Sur la demande de dommages et intérêts
Aux termes de l’article 1231-6 du code civil, le créancier auquel son débiteur en retard a causé, par sa mauvaise foi, un préjudice indépendant de ce retard, peut obtenir des dommages et intérêts dis-tincts des intérêts moratoires de la créance.
En l’espèce, la SCI DAVIET PATRIMOINE IMMOBILIER ne justifie pas de l’existence d’un préjudice qui serait distinct de celui causé par le retard et qui sera réparé par les intérêts moratoires assortissant la créance.
Il convient en conséquence de rejeter la demande de dommages et intérêts.
Sur les demandes accessoires
M. [T] [C] et M. [R] [L], partie perdante, supporteront in solidum la charge des dépens, en ce compris le coût du commandement de payer.
Compte tenu des démarches judiciaires qu’a dû accomplir la SCI DAVIET PATRIMOINE IMMOBILIER, M. [T] [C] et M. [R] [L] seront condamnés in solidum à lui verser une somme de 500€ au titre de l’article 700 du code de procédure civile.

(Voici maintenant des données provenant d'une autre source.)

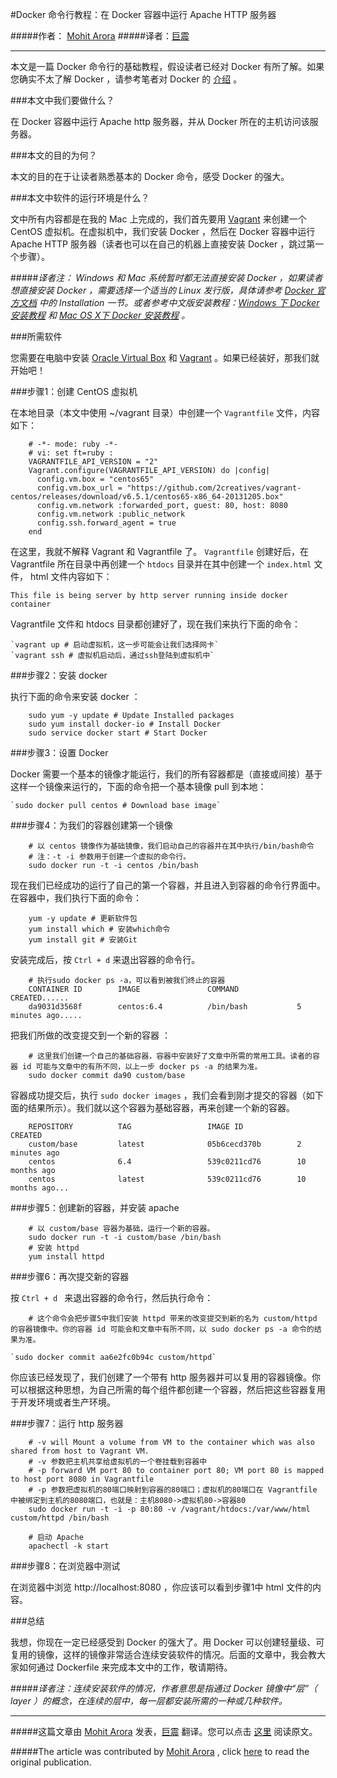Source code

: #Docker 命令行教程：在 Docker 容器中运行 Apache HTTP 服务器

#####作者： [Mohit Arora](http://2mohitarora.blogspot.com/) 
#####译者：[巨震](http://weibo.com/u/1288360177) 

---

本文是一篇 Docker 命令行的基础教程，假设读者已经对 Docker 有所了解。如果您确实不太了解 Docker ，请参考笔者对 Docker 的 [介绍](http://2mohitarora.blogspot.com/2013/11/docker-is-best-fit-for-continuous.html) 。

###本文中我们要做什么？

在 Docker 容器中运行 Apache http 服务器，并从 Docker 所在的主机访问该服务器。

###本文的目的为何？

本文的目的在于让读者熟悉基本的 Docker 命令，感受 Docker 的强大。

###本文中软件的运行环境是什么？

文中所有内容都是在我的 Mac 上完成的，我们首先要用 [Vagrant](http://www.vagrantup.com/) 来创建一个 CentOS 虚拟机。在虚拟机中，我们安装 Docker ，然后在 Docker 容器中运行 Apache HTTP 服务器（读者也可以在自己的机器上直接安装 Docker ，跳过第一个步骤）。

#####*译者注： Windows 和 Mac 系统暂时都无法直接安装 Docker ，如果读者想直接安装 Docker ，需要选择一个适当的 Linux 发行版，具体请参考 [Docker 官方文档](http://docs.docker.io/en/latest/) 中的 Installation 一节。或者参考中文版安装教程：[Windows 下 Docker 安装教程](http://www.dockboard.org/installation-windows/) 和 [Mac OS X下 Docker 安装教程](http://www.dockboard.org/installation-macos/) 。*

###所需软件

您需要在电脑中安装 [Oracle Virtual Box](https://www.virtualbox.org/) 和 [Vagrant](http://www.vagrantup.com/) 。如果已经装好，那我们就开始吧！
 
###步骤1：创建 CentOS 虚拟机

在本地目录（本文中使用 ~/vagrant 目录）中创建一个 `Vagrantfile` 文件，内容如下：

```
    # -*- mode: ruby -*-
    # vi: set ft=ruby :
    VAGRANTFILE_API_VERSION = "2"
    Vagrant.configure(VAGRANTFILE_API_VERSION) do |config|
      config.vm.box = "centos65"
      config.vm.box_url = "https://github.com/2creatives/vagrant-centos/releases/download/v6.5.1/centos65-x86_64-20131205.box"
      config.vm.network :forwarded_port, guest: 80, host: 8080
      config.vm.network :public_network
      config.ssh.forward_agent = true
    end
```

在这里，我就不解释 Vagrant 和 Vagrantfile 了。 `Vagrantfile` 创建好后，在 Vagrantfile 所在目录中再创建一个 `htdocs` 目录并在其中创建一个 `index.html` 文件， html 文件内容如下：

   `This file is being server by http server running inside docker container`

Vagrantfile 文件和 htdocs 目录都创建好了，现在我们来执行下面的命令：

    `vagrant up # 启动虚拟机，这一步可能会让我们选择网卡`
    `vagrant ssh # 虚拟机启动后，通过ssh登陆到虚拟机中`
 
###步骤2：安装 docker

执行下面的命令来安装 docker ：

```
    sudo yum -y update # Update Installed packages
    sudo yum install docker-io # Install Docker 
    sudo service docker start # Start Docker
```

###步骤3：设置 Docker

Docker 需要一个基本的镜像才能运行，我们的所有容器都是（直接或间接）基于这样一个镜像来运行的，下面的命令把一个基本镜像 pull 到本地：

    `sudo docker pull centos # Download base image`

###步骤4：为我们的容器创建第一个镜像

```    
    # 以 centos 镜像作为基础镜像，我们启动自己的容器并在其中执行/bin/bash命令
    # 注：-t -i 参数用于创建一个虚拟的命令行。
    sudo docker run -t -i centos /bin/bash 
```

现在我们已经成功的运行了自己的第一个容器，并且进入到容器的命令行界面中。在容器中，我们执行下面的命令：

```
    yum -y update # 更新软件包
    yum install which # 安装which命令
    yum install git # 安装Git
```

安装完成后，按 `Ctrl + d` 来退出容器的命令行。

```
    # 执行sudo docker ps -a，可以看到被我们终止的容器
    CONTAINER ID        IMAGE               COMMAND             CREATED......
    da9031d3568f        centos:6.4          /bin/bash           5 minutes ago.....
```

把我们所做的改变提交到一个新的容器
：
```
    # 这里我们创建一个自己的基础容器，容器中安装好了文章中所需的常用工具。读者的容器 id 可能与文章中的有所不同，以上一步 docker ps -a 的结果为准。
    sudo docker commit da90 custom/base
```

容器成功提交后，执行 `sudo docker images` ，我们会看到刚才提交的容器（如下面的结果所示）。我们就以这个容器为基础容器，再来创建一个新的容器。

```    
    REPOSITORY          TAG                 IMAGE ID            CREATED            
    custom/base         latest              05b6cecd370b        2 minutes ago      
    centos              6.4                 539c0211cd76        10 months ago      
    centos              latest              539c0211cd76        10 months ago...
```

###步骤5：创建新的容器，并安装 apache

```
    # 以 custom/base 容器为基础，运行一个新的容器。
    sudo docker run -t -i custom/base /bin/bash 
    # 安装 httpd
    yum install httpd
```

###步骤6：再次提交新的容器

按 `Ctrl + d ` 来退出容器的命令行，然后执行命令：

``` 
    # 这个命令会把步骤5中我们安装 httpd 带来的改变提交到新的名为 custom/httpd 的容器镜像中。你的容器 id 可能会和文章中有所不同，以 sudo docker ps -a 命令的结果为准。
```

    `sudo docker commit aa6e2fc0b94c custom/httpd`

你应该已经发现了，我们创建了一个带有 http 服务器并可以复用的容器镜像。你可以根据这种思想，为自己所需的每个组件都创建一个容器，然后把这些容器复用于开发环境或者生产环境。

###步骤7：运行 http 服务器

```    
    # -v will Mount a volume from VM to the container which was also shared from host to Vagrant VM.
    # -v 参数把主机共享给虚拟机的一个卷挂载到容器中
    # -p forward VM port 80 to container port 80; VM port 80 is mapped to host port 8080 in Vagrantfile 
    # -p 参数把虚拟机的80端口映射到容器的80端口；虚拟机的80端口在 Vagrantfile 中被绑定到主机的8080端口，也就是：主机8080->虚拟机80->容器80
    sudo docker run -t -i -p 80:80 -v /vagrant/htdocs:/var/www/html custom/httpd /bin/bash
```
```
    # 启动 Apache
    apachectl -k start 
```

###步骤8：在浏览器中测试

在浏览器中浏览 http://localhost:8080 ，你应该可以看到步骤1中 html 文件的内容。

###总结

我想，你现在一定已经感受到 Docker 的强大了。用 Docker 可以创建轻量级、可复用的镜像，这样的镜像非常适合连续安装软件的情况。后面的文章中，我会教大家如何通过 Dockerfile 来完成本文中的工作，敬请期待。

#####*译者注：连续安装软件的情况，作者意思是指通过 Docker 镜像中“层”（ layer ）的概念，在连续的层中，每一层都安装所需的一种或几种软件。*

---
#####这篇文章由 [Mohit Arora](http://2mohitarora.blogspot.com/) 发表，[巨震](http://weibo.com/u/1288360177) 翻译。您可以点击 [这里](http://2mohitarora.blogspot.com/2014/02/docker-basic-tutorial-running-apache.html) 阅读原文。

#####The article was contributed by [Mohit Arora](http://2mohitarora.blogspot.com/) , click [here](http://2mohitarora.blogspot.com/2014/02/docker-basic-tutorial-running-apache.html) to read the original publication.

La présente décision est de plein droit exécutoire à titre provisoire
PAR CES MOTIFS,
Nous, juge des contentieux de la protection, statuant par mise à disposition au greffe par jugement réputé contradictoire et en premier ressort ;
CONSTATE que les conditions d’acquisition de la clause résolutoire pour défaut de paiement des loyers figurant au bail consenti le 19 mars 2022, par la SCI DAVIET PATRIMOINE IMMOBILIER à M. [T] [C] et M. [R] [L] concernant le local à usage d’habitation situé [Adresse 3] sont réunies à la date du 29 décembre 2024 ;
ORDONNE en conséquence à M. [T] [C] et M. [R] [L] de libérer les lieux et de restituer les clés dès la signification du présent jugement ;
DIT qu’à défaut pour M. [T] [C] et M. [R] [L] d’avoir volontairement libéré les lieux et restitué les clés dans ce délai, la SCI DAVIET PATRIMOINE IMMOBILIER pourra, deux mois après la signification d’un commandement de quitter les lieux, faire procéder à leur expulsion ainsi qu’à celle de tous occupants de leur chef, y compris le cas échéant avec le concours d’un serrurier et de la force publique ;
DIT n’y avoir lieu d’assortir la condamnation d’une astreinte,
CONDAMNE solidairement M. [T] [C] et M. [R] [L] à payer à la SCI DAVIET PATRIMOINE IMMOBILIER une indemnité mensuelle d’occupation équivalente au montant du loyer et des charges récupérables, tel qu’il aurait été si le contrat s’était poursuivi, le tout dûment justifié au stade de l’exécution, à compter du 30 décembre 2024 et jusqu’à la date de la libération définitive des lieux et la restitution des clés ;
CONDAMNE solidairement M. [T] [C] et M. [R] [L] à verser à la SCI DAVIET PATRIMOINE IMMOBILIER la somme de 13 332,69 € à valoir sur la dette locative, arrêtée au 12 mai 2025, terme du mois de mai 2025 inclus;
CONDAMNE in solidum M. [T] [C] et M. [R] [L] à verser à la SCI DAVIET PATRIMOINE IMMOBILIER une somme de 500 € au titre de l’article 700 du code de procédure civile ;
REJETTE le surplus des demandes ;
CONDAMNE in solidum M. [T] [C] et M. [R] [L] aux dépens, en ce compris les frais du commandement de payer ;
RAPPELLE que la présente décision est de plein droit exécutoire à titre provisoire ;
Ainsi jugé et prononcé par mise à disposition de la décision au greffe le 28 août 2025.